WHAT NEEDS TO BE DONE – Give a faithful, exact copy of all entries, minus the images.

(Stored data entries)
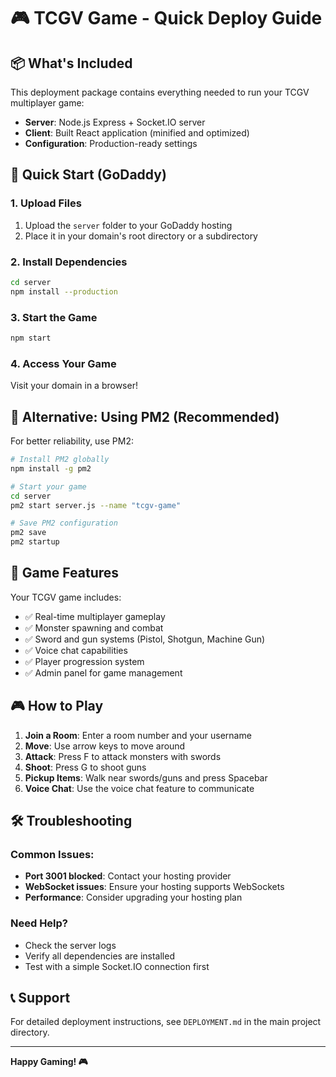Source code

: # 🎮 TCGV Game - Quick Deploy Guide

## 📦 What's Included

This deployment package contains everything needed to run your TCGV multiplayer game:

- **Server**: Node.js Express + Socket.IO server
- **Client**: Built React application (minified and optimized)
- **Configuration**: Production-ready settings

## 🚀 Quick Start (GoDaddy)

### 1. Upload Files
1. Upload the `server` folder to your GoDaddy hosting
2. Place it in your domain's root directory or a subdirectory

### 2. Install Dependencies
```bash
cd server
npm install --production
```

### 3. Start the Game
```bash
npm start
```

### 4. Access Your Game
Visit your domain in a browser!

## 🔧 Alternative: Using PM2 (Recommended)

For better reliability, use PM2:

```bash
# Install PM2 globally
npm install -g pm2

# Start your game
cd server
pm2 start server.js --name "tcgv-game"

# Save PM2 configuration
pm2 save
pm2 startup
```

## 🎯 Game Features

Your TCGV game includes:
- ✅ Real-time multiplayer gameplay
- ✅ Monster spawning and combat
- ✅ Sword and gun systems (Pistol, Shotgun, Machine Gun)
- ✅ Voice chat capabilities
- ✅ Player progression system
- ✅ Admin panel for game management

## 🎮 How to Play

1. **Join a Room**: Enter a room number and your username
2. **Move**: Use arrow keys to move around
3. **Attack**: Press F to attack monsters with swords
4. **Shoot**: Press G to shoot guns
5. **Pickup Items**: Walk near swords/guns and press Spacebar
6. **Voice Chat**: Use the voice chat feature to communicate

## 🛠️ Troubleshooting

### Common Issues:
- **Port 3001 blocked**: Contact your hosting provider
- **WebSocket issues**: Ensure your hosting supports WebSockets
- **Performance**: Consider upgrading your hosting plan

### Need Help?
- Check the server logs
- Verify all dependencies are installed
- Test with a simple Socket.IO connection first

## 📞 Support

For detailed deployment instructions, see `DEPLOYMENT.md` in the main project directory.

---

**Happy Gaming! 🎮**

RESULT –
Source code

: # 🎮 TCGV Game - Quick Deploy Guide

## 📦 What's Included

This deployment package contains everything needed to run your TCGV multiplayer game:

- **Server**: Node.js Express + Socket.IO server
- **Client**: Built React application (minified and optimized)
- **Configuration**: Production-ready settings

## 🚀 Quick Start (GoDaddy)

### 1. Upload Files
1. Upload the `server` folder to your GoDaddy hosting
2. Place it in your domain's root directory or a subdirectory

### 2. Install Dependencies
```bash
cd server
npm install --production
```

### 3. Start the Game
```bash
npm start
```

### 4. Access Your Game
Visit your domain in a browser!

## 🔧 Alternative: Using PM2 (Recommended)

For better reliability, use PM2:

```bash
# Install PM2 globally
npm install -g pm2

# Start your game
cd server
pm2 start server.js --name "tcgv-game"

# Save PM2 configuration
pm2 save
pm2 startup
```

## 🎯 Game Features

Your TCGV game includes:
- ✅ Real-time multiplayer gameplay
- ✅ Monster spawning and combat
- ✅ Sword and gun systems (Pistol, Shotgun, Machine Gun)
- ✅ Voice chat capabilities
- ✅ Player progression system
- ✅ Admin panel for game management

## 🎮 How to Play

1. **Join a Room**: Enter a room number and your username
2. **Move**: Use arrow keys to move around
3. **Attack**: Press F to attack monsters with swords
4. **Shoot**: Press G to shoot guns
5. **Pickup Items**: Walk near swords/guns and press Spacebar
6. **Voice Chat**: Use the voice chat feature to communicate

## 🛠️ Troubleshooting

### Common Issues:
- **Port 3001 blocked**: Contact your hosting provider
- **WebSocket issues**: Ensure your hosting supports WebSockets
- **Performance**: Consider upgrading your hosting plan

### Need Help?
- Check the server logs
- Verify all dependencies are installed
- Test with a simple Socket.IO connection first

## 📞 Support

For detailed deployment instructions, see `DEPLOYMENT.md` in the main project directory.

---

**Happy Gaming! 🎮**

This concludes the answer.